--- Data provided Enclosed Below ---

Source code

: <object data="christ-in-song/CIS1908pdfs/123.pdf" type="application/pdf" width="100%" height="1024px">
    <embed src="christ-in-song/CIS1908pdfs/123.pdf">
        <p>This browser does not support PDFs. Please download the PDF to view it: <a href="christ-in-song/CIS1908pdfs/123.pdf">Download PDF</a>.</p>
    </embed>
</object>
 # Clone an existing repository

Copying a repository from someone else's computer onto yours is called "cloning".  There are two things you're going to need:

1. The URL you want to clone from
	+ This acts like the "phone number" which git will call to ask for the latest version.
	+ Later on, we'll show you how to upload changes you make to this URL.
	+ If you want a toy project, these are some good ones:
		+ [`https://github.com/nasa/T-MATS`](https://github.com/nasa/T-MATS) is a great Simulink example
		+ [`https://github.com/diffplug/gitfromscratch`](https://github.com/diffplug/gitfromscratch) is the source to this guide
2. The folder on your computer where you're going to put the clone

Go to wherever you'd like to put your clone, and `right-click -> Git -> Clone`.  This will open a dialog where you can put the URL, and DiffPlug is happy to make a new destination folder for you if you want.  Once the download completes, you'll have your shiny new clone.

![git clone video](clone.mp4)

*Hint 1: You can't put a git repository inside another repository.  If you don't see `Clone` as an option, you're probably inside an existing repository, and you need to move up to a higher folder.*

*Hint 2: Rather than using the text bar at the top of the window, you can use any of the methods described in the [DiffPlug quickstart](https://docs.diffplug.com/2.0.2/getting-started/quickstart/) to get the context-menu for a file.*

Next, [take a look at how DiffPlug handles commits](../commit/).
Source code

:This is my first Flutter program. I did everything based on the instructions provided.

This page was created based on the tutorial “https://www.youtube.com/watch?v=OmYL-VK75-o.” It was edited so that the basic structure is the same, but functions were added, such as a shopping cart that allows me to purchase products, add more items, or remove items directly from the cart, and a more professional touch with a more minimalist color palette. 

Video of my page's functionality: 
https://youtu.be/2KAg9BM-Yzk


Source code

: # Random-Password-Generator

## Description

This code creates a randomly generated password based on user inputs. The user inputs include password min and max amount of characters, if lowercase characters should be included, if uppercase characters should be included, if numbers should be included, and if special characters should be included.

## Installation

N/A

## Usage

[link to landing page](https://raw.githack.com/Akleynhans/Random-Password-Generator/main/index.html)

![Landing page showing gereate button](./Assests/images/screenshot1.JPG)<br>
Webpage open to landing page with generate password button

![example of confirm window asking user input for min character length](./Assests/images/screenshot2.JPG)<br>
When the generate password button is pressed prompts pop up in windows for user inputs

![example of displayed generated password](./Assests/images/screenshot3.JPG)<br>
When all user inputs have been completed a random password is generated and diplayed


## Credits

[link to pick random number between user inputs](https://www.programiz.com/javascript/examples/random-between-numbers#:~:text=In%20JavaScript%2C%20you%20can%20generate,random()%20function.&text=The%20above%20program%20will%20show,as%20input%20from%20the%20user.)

--- End of Enclosed Data provided ---

What is the number of lines in the records that contain "https"? State that number alone.

7